Abstrakt:
Bartonelloses are neglected emerging infectious diseases caused by facultatively
intracellular bacteria transmitted between vertebrate hosts by various arthropod
vectors. The highest diversity of Bartonella species has been identified in rodents.
Within this study we focused on the edible dormouse (Glis glis), a rodent with
unique life-history traits that often enters households and whose possible role
in the epidemiology of Bartonella infections had been previously unknown.

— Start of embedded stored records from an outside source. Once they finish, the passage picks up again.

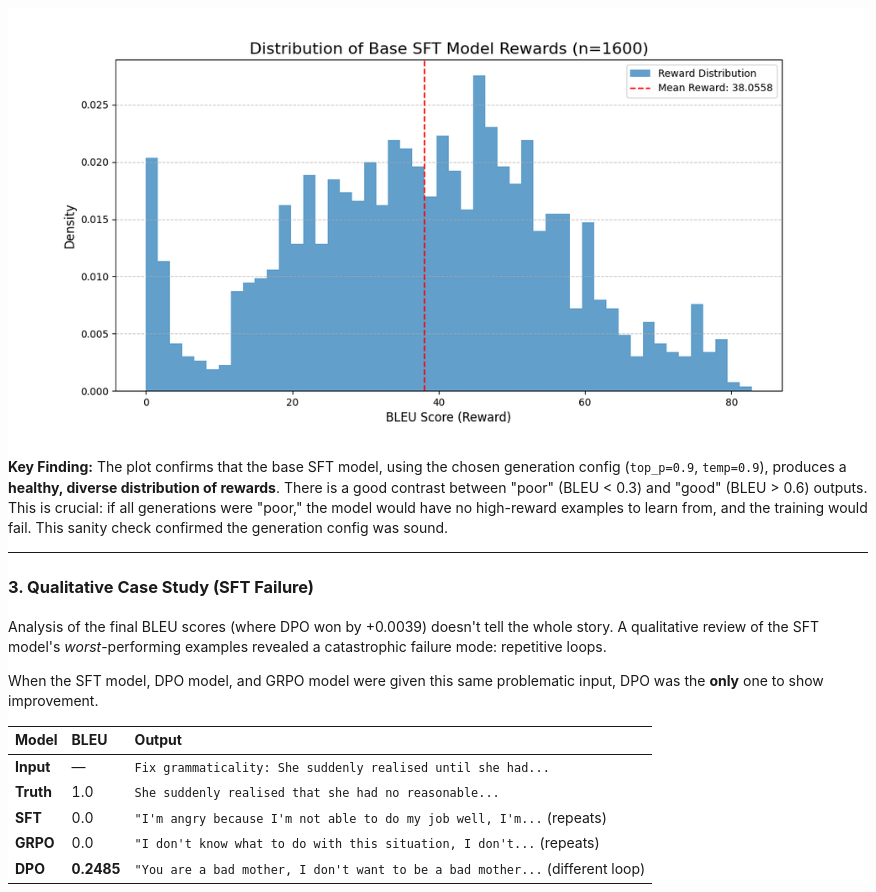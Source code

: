 ![GRPO Base Reward Distribution](images/grpo_bleu_base_rewards.png)

**Key Finding:**
The plot confirms that the base SFT model, using the chosen generation config (`top_p=0.9`, `temp=0.9`), produces a **healthy, diverse distribution of rewards**. There is a good contrast between "poor" (BLEU < 0.3) and "good" (BLEU > 0.6) outputs. This is crucial: if all generations were "poor," the model would have no high-reward examples to learn from, and the training would fail. This sanity check confirmed the generation config was sound.

---
### 3. Qualitative Case Study (SFT Failure)

Analysis of the final BLEU scores (where DPO won by +0.0039) doesn't tell the whole story. A qualitative review of the SFT model's *worst*-performing examples revealed a catastrophic failure mode: repetitive loops.

When the SFT model, DPO model, and GRPO model were given this same problematic input, DPO was the **only** one to show improvement.

| Model | BLEU | Output |
| :--- | :--- | :--- |
| **Input** | — | `Fix grammaticality: She suddenly realised until she had...` |
| **Truth** | 1.0 | `She suddenly realised that she had no reasonable...` |
| **SFT** | 0.0 | `"I'm angry because I'm not able to do my job well, I'm...` (repeats) |
| **GRPO** | 0.0 | `"I don't know what to do with this situation, I don't...` (repeats) |
| **DPO** | **0.2485** | `"You are a bad mother, I don't want to be a bad mother...` (different loop) |
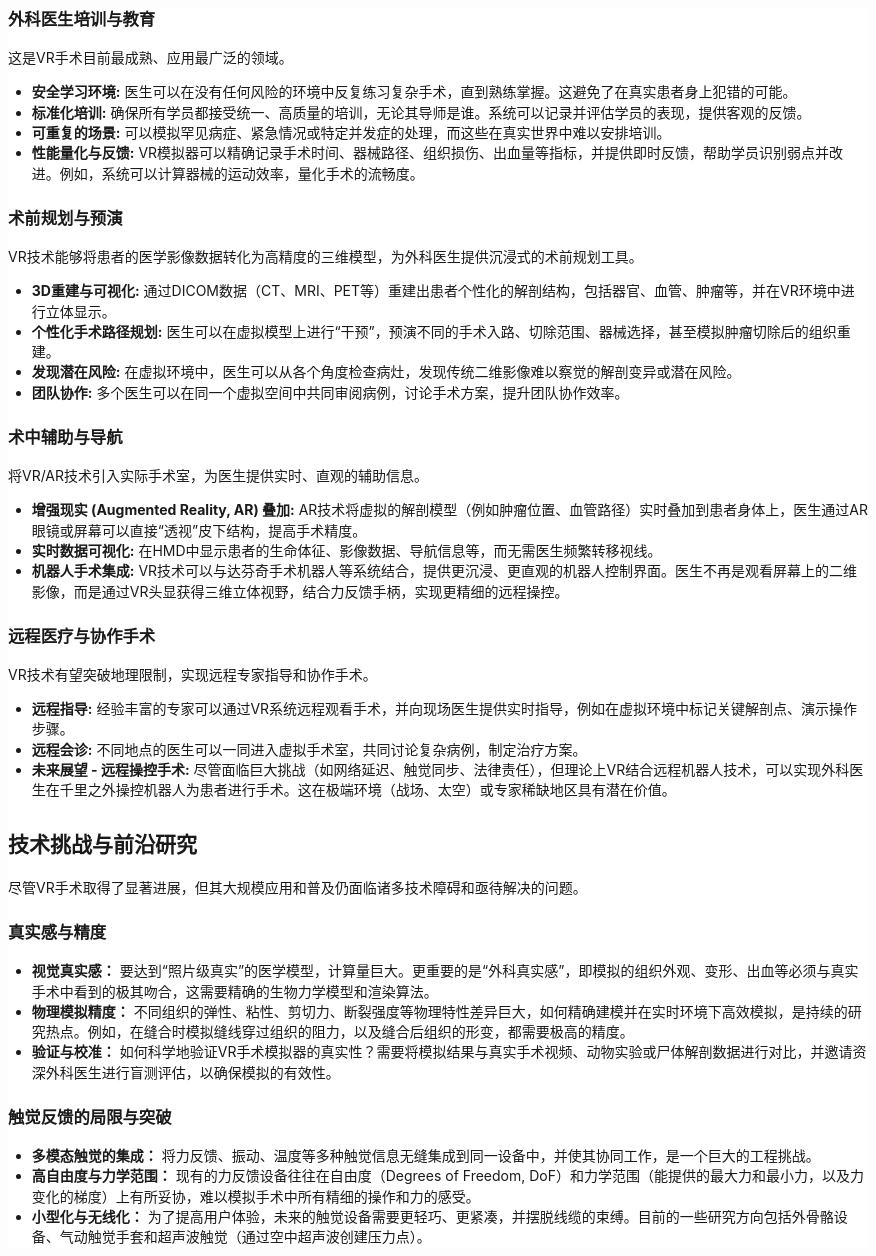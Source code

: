 ### 外科医生培训与教育

这是VR手术目前最成熟、应用最广泛的领域。

*   **安全学习环境:** 医生可以在没有任何风险的环境中反复练习复杂手术，直到熟练掌握。这避免了在真实患者身上犯错的可能。
*   **标准化培训:** 确保所有学员都接受统一、高质量的培训，无论其导师是谁。系统可以记录并评估学员的表现，提供客观的反馈。
*   **可重复的场景:** 可以模拟罕见病症、紧急情况或特定并发症的处理，而这些在真实世界中难以安排培训。
*   **性能量化与反馈:** VR模拟器可以精确记录手术时间、器械路径、组织损伤、出血量等指标，并提供即时反馈，帮助学员识别弱点并改进。例如，系统可以计算器械的运动效率，量化手术的流畅度。

### 术前规划与预演

VR技术能够将患者的医学影像数据转化为高精度的三维模型，为外科医生提供沉浸式的术前规划工具。

*   **3D重建与可视化:** 通过DICOM数据（CT、MRI、PET等）重建出患者个性化的解剖结构，包括器官、血管、肿瘤等，并在VR环境中进行立体显示。
*   **个性化手术路径规划:** 医生可以在虚拟模型上进行“干预”，预演不同的手术入路、切除范围、器械选择，甚至模拟肿瘤切除后的组织重建。
*   **发现潜在风险:** 在虚拟环境中，医生可以从各个角度检查病灶，发现传统二维影像难以察觉的解剖变异或潜在风险。
*   **团队协作:** 多个医生可以在同一个虚拟空间中共同审阅病例，讨论手术方案，提升团队协作效率。

### 术中辅助与导航

将VR/AR技术引入实际手术室，为医生提供实时、直观的辅助信息。

*   **增强现实 (Augmented Reality, AR) 叠加:** AR技术将虚拟的解剖模型（例如肿瘤位置、血管路径）实时叠加到患者身体上，医生通过AR眼镜或屏幕可以直接“透视”皮下结构，提高手术精度。
*   **实时数据可视化:** 在HMD中显示患者的生命体征、影像数据、导航信息等，而无需医生频繁转移视线。
*   **机器人手术集成:** VR技术可以与达芬奇手术机器人等系统结合，提供更沉浸、更直观的机器人控制界面。医生不再是观看屏幕上的二维影像，而是通过VR头显获得三维立体视野，结合力反馈手柄，实现更精细的远程操控。

### 远程医疗与协作手术

VR技术有望突破地理限制，实现远程专家指导和协作手术。

*   **远程指导:** 经验丰富的专家可以通过VR系统远程观看手术，并向现场医生提供实时指导，例如在虚拟环境中标记关键解剖点、演示操作步骤。
*   **远程会诊:** 不同地点的医生可以一同进入虚拟手术室，共同讨论复杂病例，制定治疗方案。
*   **未来展望 - 远程操控手术:** 尽管面临巨大挑战（如网络延迟、触觉同步、法律责任），但理论上VR结合远程机器人技术，可以实现外科医生在千里之外操控机器人为患者进行手术。这在极端环境（战场、太空）或专家稀缺地区具有潜在价值。

## 技术挑战与前沿研究

尽管VR手术取得了显著进展，但其大规模应用和普及仍面临诸多技术障碍和亟待解决的问题。

### 真实感与精度

*   **视觉真实感：** 要达到“照片级真实”的医学模型，计算量巨大。更重要的是“外科真实感”，即模拟的组织外观、变形、出血等必须与真实手术中看到的极其吻合，这需要精确的生物力学模型和渲染算法。
*   **物理模拟精度：** 不同组织的弹性、粘性、剪切力、断裂强度等物理特性差异巨大，如何精确建模并在实时环境下高效模拟，是持续的研究热点。例如，在缝合时模拟缝线穿过组织的阻力，以及缝合后组织的形变，都需要极高的精度。
*   **验证与校准：** 如何科学地验证VR手术模拟器的真实性？需要将模拟结果与真实手术视频、动物实验或尸体解剖数据进行对比，并邀请资深外科医生进行盲测评估，以确保模拟的有效性。

### 触觉反馈的局限与突破

*   **多模态触觉的集成：** 将力反馈、振动、温度等多种触觉信息无缝集成到同一设备中，并使其协同工作，是一个巨大的工程挑战。
*   **高自由度与力学范围：** 现有的力反馈设备往往在自由度（Degrees of Freedom, DoF）和力学范围（能提供的最大力和最小力，以及力变化的梯度）上有所妥协，难以模拟手术中所有精细的操作和力的感受。
*   **小型化与无线化：** 为了提高用户体验，未来的触觉设备需要更轻巧、更紧凑，并摆脱线缆的束缚。目前的一些研究方向包括外骨骼设备、气动触觉手套和超声波触觉（通过空中超声波创建压力点）。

We identified and cultivated two distinct Bartonella sub(species) significantly
diverging from previously described species, which were characterized using
growth characteristics, biochemical tests, and various molecular techniques
including also proteomics. Two novel (sub)species were described: Bartonella
grahamii subsp. shimonis subsp. nov. and Bartonella gliris sp. nov. We sequenced
two individual strains per each described (sub)species. During exploratory
genomic analyses comparing two genotypes ultimately belonging to the same
species, both factually and most importantly even spatiotemporally, we noticed
unexpectedly significant structural variation between them. We found that most of
the detected structural variants could be explained either by prophage excision or
integration. Based on a detailed study of one such event, we argue that prophage
deletion represents the most probable explanation of the observed phenomena.
Moreover, in one strain of Bartonella grahamii subsp. shimonis subsp. nov.
we identified a deletion related to Bartonella Adhesin A, a major pathogenicity
factor that modulates bacteria-host interactions. Altogether, our results suggest
that even a limited number of passages induced sufficient selective pressure to
promote significant changes at the level of the genome.